● **THE PROBLEM**
Each entry below should be output exactly, apart from its images.

● **RECORDED DATA**

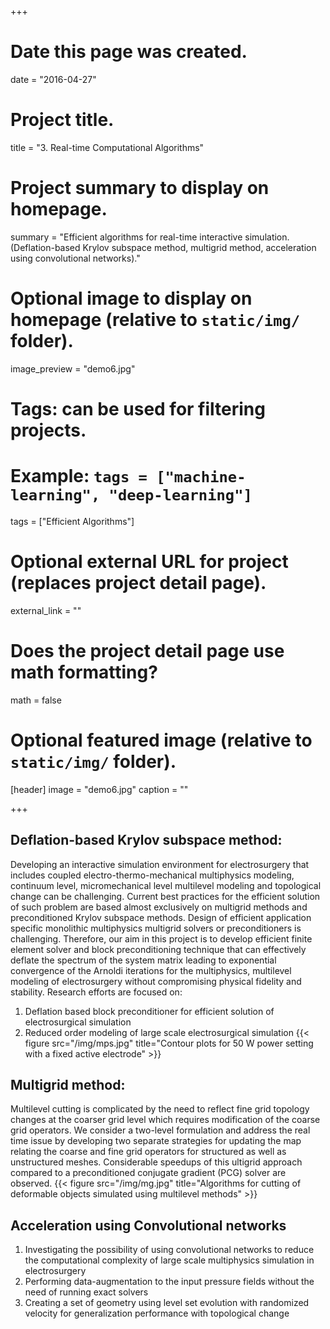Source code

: +++
# Date this page was created.
date = "2016-04-27"

# Project title.
title = "3. Real-time Computational Algorithms"

# Project summary to display on homepage.
summary = "Efficient algorithms for real-time interactive simulation. (Deflation-based Krylov subspace method, multigrid method, acceleration using convolutional networks)."

# Optional image to display on homepage (relative to `static/img/` folder).
image_preview = "demo6.jpg"

# Tags: can be used for filtering projects.
# Example: `tags = ["machine-learning", "deep-learning"]`
tags = ["Efficient Algorithms"]

# Optional external URL for project (replaces project detail page).
external_link = ""

# Does the project detail page use math formatting?
math = false

# Optional featured image (relative to `static/img/` folder).
[header]
image = "demo6.jpg"
caption = ""

+++

## Deflation-based Krylov subspace method:
Developing an interactive simulation environment for electrosurgery that includes coupled electro-thermo-mechanical multiphysics modeling, continuum level, micromechanical level multilevel modeling and topological change can be challenging. Current best practices for the efficient solution of such problem are based almost exclusively on multigrid methods and preconditioned Krylov subspace methods. Design of efficient application specific monolithic multiphysics multigrid solvers or preconditioners is challenging. Therefore, our aim in this project is to develop efficient finite element solver and block preconditioning technique that can effectively deflate the spectrum of the system matrix leading to exponential convergence of the Arnoldi iterations for the multiphysics, multilevel modeling of electrosurgery without compromising physical fidelity and stability. Research efforts are focused on:

1. Deflation based block preconditioner for efficient solution of electrosurgical simulation
2. Reduced order modeling of large scale electrosurgical simulation
{{< figure src="/img/mps.jpg" title="Contour plots for 50 W power setting with a fixed active electrode" >}}

## Multigrid method:
Multilevel cutting is complicated by the need to reflect fine grid topology changes at the coarser grid level which requires modification of the coarse grid operators. We consider a two-level formulation and address the real time issue by developing two separate strategies for updating the map relating the coarse and fine grid operators for structured as well as unstructured meshes.  Considerable speedups of this ultigrid approach compared to a preconditioned conjugate gradient (PCG) solver are observed.
{{< figure src="/img/mg.jpg" title="Algorithms for cutting of deformable objects simulated using multilevel methods" >}}

## Acceleration using Convolutional networks
1. Investigating the possibility of using convolutional networks to reduce the computational complexity of large scale multiphysics simulation in electrosurgery
2. Performing data-augmentation to the input pressure fields without the need of running exact solvers
3. Creating a set of geometry using level set evolution with randomized velocity for generalization performance with topological change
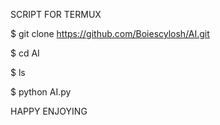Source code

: SCRIPT FOR TERMUX

$ git clone https://github.com/Boiescylosh/AI.git

$ cd AI

$ ls

$ python AI.py

HAPPY ENJOYING
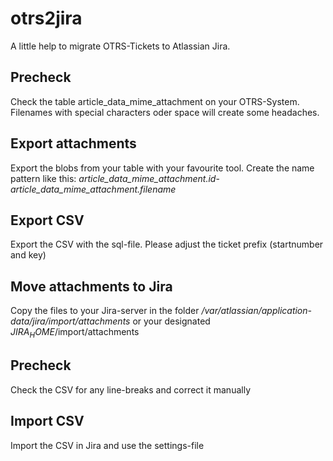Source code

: # otrs2jira
A little help to migrate OTRS-Tickets to Atlassian Jira.

## Precheck
Check the table article_data_mime_attachment on your OTRS-System.
Filenames with special characters oder space will create some headaches.

## Export attachments
Export the blobs from your table with your favourite tool.
Create the name pattern like this:
*article_data_mime_attachment.id*-*article_data_mime_attachment.filename*

## Export CSV
Export the CSV with the sql-file.
Please adjust the ticket prefix (startnumber and key)

## Move attachments to Jira
Copy the files to your Jira-server in the folder */var/atlassian/application-data/jira/import/attachments* or your designated $JIRA_HOME$/import/attachments

## Precheck
Check the CSV for any line-breaks and correct it manually

## Import CSV
Import the CSV in Jira and use the settings-file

● **RESULT**
Source code

: +++
# Date this page was created.
date = "2016-04-27"

# Project title.
title = "3. Real-time Computational Algorithms"

# Project summary to display on homepage.
summary = "Efficient algorithms for real-time interactive simulation. (Deflation-based Krylov subspace method, multigrid method, acceleration using convolutional networks)."

# Optional image to display on homepage (relative to `static/img/` folder).
image_preview = "demo6.jpg"

# Tags: can be used for filtering projects.
# Example: `tags = ["machine-learning", "deep-learning"]`
tags = ["Efficient Algorithms"]

# Optional external URL for project (replaces project detail page).
external_link = ""

# Does the project detail page use math formatting?
math = false

# Optional featured image (relative to `static/img/` folder).
[header]
image = "demo6.jpg"
caption = ""

+++

## Deflation-based Krylov subspace method:
Developing an interactive simulation environment for electrosurgery that includes coupled electro-thermo-mechanical multiphysics modeling, continuum level, micromechanical level multilevel modeling and topological change can be challenging. Current best practices for the efficient solution of such problem are based almost exclusively on multigrid methods and preconditioned Krylov subspace methods. Design of efficient application specific monolithic multiphysics multigrid solvers or preconditioners is challenging. Therefore, our aim in this project is to develop efficient finite element solver and block preconditioning technique that can effectively deflate the spectrum of the system matrix leading to exponential convergence of the Arnoldi iterations for the multiphysics, multilevel modeling of electrosurgery without compromising physical fidelity and stability. Research efforts are focused on:

1. Deflation based block preconditioner for efficient solution of electrosurgical simulation
2. Reduced order modeling of large scale electrosurgical simulation
{{< figure src="/img/mps.jpg" title="Contour plots for 50 W power setting with a fixed active electrode" >}}

## Multigrid method:
Multilevel cutting is complicated by the need to reflect fine grid topology changes at the coarser grid level which requires modification of the coarse grid operators. We consider a two-level formulation and address the real time issue by developing two separate strategies for updating the map relating the coarse and fine grid operators for structured as well as unstructured meshes.  Considerable speedups of this ultigrid approach compared to a preconditioned conjugate gradient (PCG) solver are observed.
{{< figure src="/img/mg.jpg" title="Algorithms for cutting of deformable objects simulated using multilevel methods" >}}

## Acceleration using Convolutional networks
1. Investigating the possibility of using convolutional networks to reduce the computational complexity of large scale multiphysics simulation in electrosurgery
2. Performing data-augmentation to the input pressure fields without the need of running exact solvers
3. Creating a set of geometry using level set evolution with randomized velocity for generalization performance with topological change
Source code

: SCRIPT FOR TERMUX

$ git clone https://github.com/Boiescylosh/AI.git

$ cd AI

$ ls

$ python AI.py

HAPPY ENJOYING
Source code

: # otrs2jira
A little help to migrate OTRS-Tickets to Atlassian Jira.

## Precheck
Check the table article_data_mime_attachment on your OTRS-System.
Filenames with special characters oder space will create some headaches.

## Export attachments
Export the blobs from your table with your favourite tool.
Create the name pattern like this:
*article_data_mime_attachment.id*-*article_data_mime_attachment.filename*

## Export CSV
Export the CSV with the sql-file.
Please adjust the ticket prefix (startnumber and key)

## Move attachments to Jira
Copy the files to your Jira-server in the folder */var/atlassian/application-data/jira/import/attachments* or your designated $JIRA_HOME$/import/attachments

## Precheck
Check the CSV for any line-breaks and correct it manually

## Import CSV
Import the CSV in Jira and use the settings-file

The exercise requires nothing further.